** Opening Available data block **
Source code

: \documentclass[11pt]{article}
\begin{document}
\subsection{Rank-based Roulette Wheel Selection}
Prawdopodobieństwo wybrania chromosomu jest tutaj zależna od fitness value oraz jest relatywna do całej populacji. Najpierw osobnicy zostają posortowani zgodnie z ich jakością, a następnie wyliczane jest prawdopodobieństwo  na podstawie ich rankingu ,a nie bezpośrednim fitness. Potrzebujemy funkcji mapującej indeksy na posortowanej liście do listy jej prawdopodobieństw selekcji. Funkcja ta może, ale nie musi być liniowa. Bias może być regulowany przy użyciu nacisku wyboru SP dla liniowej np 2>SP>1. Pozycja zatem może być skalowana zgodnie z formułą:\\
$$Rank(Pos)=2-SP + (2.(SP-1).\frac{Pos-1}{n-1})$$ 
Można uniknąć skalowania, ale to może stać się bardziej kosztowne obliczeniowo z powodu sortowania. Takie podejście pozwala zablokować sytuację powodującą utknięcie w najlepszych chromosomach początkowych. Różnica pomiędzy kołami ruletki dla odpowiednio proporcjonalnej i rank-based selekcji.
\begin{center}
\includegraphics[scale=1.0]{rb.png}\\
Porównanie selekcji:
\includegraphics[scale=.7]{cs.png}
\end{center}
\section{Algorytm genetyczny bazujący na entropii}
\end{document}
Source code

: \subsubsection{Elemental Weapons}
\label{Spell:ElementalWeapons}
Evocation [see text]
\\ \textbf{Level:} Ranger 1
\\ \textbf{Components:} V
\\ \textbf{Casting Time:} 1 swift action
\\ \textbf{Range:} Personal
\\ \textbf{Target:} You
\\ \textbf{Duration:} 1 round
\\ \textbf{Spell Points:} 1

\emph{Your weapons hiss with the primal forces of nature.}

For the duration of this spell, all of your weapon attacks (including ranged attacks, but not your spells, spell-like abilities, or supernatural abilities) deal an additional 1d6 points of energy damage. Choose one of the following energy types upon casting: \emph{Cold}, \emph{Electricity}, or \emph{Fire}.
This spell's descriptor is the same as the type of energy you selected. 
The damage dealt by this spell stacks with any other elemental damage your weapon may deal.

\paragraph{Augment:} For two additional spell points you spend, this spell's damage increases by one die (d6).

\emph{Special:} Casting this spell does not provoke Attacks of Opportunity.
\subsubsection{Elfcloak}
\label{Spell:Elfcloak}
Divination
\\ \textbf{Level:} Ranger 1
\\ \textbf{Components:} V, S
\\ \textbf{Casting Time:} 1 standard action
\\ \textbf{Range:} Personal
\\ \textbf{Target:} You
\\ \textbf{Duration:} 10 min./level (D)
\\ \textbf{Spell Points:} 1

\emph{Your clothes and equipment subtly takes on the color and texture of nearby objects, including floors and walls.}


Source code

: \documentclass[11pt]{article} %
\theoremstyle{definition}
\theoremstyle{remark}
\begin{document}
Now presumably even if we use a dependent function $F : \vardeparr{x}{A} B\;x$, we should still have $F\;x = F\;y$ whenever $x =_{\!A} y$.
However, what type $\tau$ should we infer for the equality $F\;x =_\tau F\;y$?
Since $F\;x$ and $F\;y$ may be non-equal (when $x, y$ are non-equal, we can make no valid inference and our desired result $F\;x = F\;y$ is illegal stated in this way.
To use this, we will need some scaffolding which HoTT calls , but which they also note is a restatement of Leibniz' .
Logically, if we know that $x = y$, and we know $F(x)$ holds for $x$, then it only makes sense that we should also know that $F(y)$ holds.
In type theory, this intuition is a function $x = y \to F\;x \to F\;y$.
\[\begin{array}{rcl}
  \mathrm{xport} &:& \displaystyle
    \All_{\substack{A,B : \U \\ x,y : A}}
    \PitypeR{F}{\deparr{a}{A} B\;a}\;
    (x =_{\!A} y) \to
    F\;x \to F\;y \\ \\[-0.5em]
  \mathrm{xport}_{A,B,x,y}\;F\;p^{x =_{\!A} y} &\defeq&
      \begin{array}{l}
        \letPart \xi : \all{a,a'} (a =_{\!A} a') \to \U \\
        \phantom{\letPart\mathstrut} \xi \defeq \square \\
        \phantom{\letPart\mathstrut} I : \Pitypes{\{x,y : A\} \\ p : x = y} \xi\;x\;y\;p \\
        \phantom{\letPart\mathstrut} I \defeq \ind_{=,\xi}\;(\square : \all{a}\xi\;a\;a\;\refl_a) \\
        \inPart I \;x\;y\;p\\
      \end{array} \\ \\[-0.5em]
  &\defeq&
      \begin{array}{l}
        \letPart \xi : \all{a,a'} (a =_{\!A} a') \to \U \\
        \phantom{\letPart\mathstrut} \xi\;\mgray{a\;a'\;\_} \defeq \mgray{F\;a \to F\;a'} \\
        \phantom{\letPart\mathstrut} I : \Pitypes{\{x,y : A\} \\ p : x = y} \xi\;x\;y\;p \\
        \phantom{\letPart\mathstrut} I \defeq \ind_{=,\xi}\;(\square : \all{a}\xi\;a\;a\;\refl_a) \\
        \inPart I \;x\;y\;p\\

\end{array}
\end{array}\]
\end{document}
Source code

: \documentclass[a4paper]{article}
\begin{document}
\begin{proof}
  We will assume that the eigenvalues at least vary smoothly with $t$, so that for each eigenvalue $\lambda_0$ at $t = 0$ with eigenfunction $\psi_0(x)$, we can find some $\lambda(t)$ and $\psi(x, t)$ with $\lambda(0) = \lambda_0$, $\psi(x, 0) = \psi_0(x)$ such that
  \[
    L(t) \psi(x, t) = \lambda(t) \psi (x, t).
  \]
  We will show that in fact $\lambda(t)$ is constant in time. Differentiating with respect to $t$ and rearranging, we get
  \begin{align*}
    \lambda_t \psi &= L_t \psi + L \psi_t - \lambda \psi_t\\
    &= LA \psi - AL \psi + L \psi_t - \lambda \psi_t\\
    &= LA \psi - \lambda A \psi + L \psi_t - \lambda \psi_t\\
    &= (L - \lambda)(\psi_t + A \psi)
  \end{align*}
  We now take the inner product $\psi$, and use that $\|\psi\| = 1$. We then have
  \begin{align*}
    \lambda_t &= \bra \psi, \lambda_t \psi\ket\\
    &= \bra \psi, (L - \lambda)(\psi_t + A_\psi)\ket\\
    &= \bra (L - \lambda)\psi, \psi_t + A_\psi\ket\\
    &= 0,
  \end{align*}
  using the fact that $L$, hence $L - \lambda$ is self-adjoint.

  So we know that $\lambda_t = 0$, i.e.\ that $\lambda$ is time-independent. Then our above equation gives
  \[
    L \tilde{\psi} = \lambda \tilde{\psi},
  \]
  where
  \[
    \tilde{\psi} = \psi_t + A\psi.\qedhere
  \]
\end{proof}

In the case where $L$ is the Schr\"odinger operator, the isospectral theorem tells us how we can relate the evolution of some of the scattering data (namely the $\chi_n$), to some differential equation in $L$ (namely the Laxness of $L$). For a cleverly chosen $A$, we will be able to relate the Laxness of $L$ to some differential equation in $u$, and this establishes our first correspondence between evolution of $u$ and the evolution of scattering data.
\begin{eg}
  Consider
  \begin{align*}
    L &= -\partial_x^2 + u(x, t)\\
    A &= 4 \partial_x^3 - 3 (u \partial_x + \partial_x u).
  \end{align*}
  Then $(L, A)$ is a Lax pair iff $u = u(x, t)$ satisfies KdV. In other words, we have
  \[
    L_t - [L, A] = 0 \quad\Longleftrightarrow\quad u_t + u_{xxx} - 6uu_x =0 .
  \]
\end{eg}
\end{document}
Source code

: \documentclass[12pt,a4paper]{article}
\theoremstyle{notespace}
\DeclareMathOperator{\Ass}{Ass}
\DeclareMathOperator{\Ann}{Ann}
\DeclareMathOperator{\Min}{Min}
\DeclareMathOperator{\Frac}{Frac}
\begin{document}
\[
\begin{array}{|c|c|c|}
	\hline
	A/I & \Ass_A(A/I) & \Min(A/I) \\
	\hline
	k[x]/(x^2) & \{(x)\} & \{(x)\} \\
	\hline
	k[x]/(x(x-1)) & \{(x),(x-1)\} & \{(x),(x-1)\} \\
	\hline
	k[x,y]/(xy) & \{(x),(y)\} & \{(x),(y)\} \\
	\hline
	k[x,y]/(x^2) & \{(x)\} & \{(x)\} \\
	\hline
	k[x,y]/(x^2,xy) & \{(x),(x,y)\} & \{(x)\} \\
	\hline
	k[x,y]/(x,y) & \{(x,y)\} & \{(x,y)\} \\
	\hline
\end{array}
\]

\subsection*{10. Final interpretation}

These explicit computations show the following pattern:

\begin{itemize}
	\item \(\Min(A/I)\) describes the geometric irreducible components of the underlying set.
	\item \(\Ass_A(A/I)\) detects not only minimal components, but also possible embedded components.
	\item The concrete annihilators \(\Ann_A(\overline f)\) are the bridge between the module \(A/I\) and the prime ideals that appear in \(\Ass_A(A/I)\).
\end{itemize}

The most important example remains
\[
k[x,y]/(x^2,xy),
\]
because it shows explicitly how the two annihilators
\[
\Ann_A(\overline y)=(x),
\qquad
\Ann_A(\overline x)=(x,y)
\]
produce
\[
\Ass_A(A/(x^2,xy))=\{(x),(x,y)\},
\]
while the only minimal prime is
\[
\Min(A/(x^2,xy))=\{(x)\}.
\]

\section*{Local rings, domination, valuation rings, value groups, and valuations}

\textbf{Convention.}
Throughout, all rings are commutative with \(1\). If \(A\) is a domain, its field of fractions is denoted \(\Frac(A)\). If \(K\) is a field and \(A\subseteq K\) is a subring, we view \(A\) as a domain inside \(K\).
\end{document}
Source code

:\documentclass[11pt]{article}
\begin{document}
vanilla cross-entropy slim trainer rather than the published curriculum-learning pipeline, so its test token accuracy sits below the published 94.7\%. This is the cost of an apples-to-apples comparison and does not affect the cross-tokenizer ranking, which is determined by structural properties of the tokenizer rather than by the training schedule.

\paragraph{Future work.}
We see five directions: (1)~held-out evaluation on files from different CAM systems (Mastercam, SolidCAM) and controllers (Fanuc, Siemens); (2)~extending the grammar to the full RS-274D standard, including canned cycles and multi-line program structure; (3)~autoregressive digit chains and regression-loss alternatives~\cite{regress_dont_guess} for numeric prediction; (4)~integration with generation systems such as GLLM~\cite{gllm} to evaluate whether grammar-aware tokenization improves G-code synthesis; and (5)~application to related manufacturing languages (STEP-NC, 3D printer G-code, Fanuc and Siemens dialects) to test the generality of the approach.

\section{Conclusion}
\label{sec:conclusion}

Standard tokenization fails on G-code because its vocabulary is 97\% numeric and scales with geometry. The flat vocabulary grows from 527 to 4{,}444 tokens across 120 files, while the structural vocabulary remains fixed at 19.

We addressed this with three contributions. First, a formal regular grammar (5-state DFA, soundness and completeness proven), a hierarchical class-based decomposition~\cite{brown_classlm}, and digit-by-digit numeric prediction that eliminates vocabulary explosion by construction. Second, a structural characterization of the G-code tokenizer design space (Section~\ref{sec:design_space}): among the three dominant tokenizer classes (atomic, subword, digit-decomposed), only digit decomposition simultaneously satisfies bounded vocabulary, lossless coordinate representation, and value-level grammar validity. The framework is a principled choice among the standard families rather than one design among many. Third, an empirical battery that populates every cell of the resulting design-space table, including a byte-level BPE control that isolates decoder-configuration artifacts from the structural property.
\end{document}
** Closing Available data block **
Scan the records above, count the lines with "Elfcloak" in them, and give only the number.

Your solution
2